In fact, Tal fell out of the chair as he made the motion, carried off-balance by his momentum.
Lucian, who had just finished flaking the powder onto Saul’s tongue, glanced over at his fallen friend with intrigue. Kane, meanwhile, noted how Saul’s skin had not only turned purple, but how it also had black veins spidering across it, as if the blood in his face were being siphoned away. It made a shiver crawl up Kane’s spine.
Tal reached out towards Esau again and again, while Esau shivered, bracing himself for a telekinetic impact. But no dice. “Esau!” Tal shouted, far too loudly for the size of the cabin they were in. He grasped his wrist, turning his hand over and clenching and unclenching it before reaching out again.“What happened to my powers?!”

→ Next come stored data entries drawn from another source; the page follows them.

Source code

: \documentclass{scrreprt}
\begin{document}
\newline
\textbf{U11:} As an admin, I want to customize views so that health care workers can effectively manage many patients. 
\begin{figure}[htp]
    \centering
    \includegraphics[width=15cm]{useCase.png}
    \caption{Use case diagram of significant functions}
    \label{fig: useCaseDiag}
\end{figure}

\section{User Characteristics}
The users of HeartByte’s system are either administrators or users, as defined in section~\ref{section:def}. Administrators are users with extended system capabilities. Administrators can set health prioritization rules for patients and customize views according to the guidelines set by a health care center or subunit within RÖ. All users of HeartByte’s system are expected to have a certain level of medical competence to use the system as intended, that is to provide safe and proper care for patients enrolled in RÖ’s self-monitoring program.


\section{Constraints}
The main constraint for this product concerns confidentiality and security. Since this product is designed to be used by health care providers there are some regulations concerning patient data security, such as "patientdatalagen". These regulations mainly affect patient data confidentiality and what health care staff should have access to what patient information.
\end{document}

Esau withdrew from Kane, shifting away and snapping a finger. He snapped again, and again. “My fire isn’t working,” he whispered, eyes widening with the realization.
Saul sputtered and coughed, color returning to his skin as he pushed up from his spot on the deck. His eyes locked on Esau, and before the chef could say or do anything, the older man was unsheathing a scimitar from his back.
He pulled it out in front of him with a crisp, satisfying shing. However, instead of attacking, Saul simply stood in place.
Esau lowered his arms, which had been raised to helplessly protect him, and looked at Saul strangely, watching the man’s arms trembling. The scimitar crashed down to the floor, chipping it violently. Saul, whose face was turning red, heaved it up once again, readying himself to slice Esau in half, but he lost his balance, careening and crashing into a wall to the side. An empty picture frame fell on top of him, as if to rub it all in.
Out of the corner of his eye, Kane saw Tal’s pleading eyes meet Lucian’s gaze. But Lucian, despite everything, was smirking.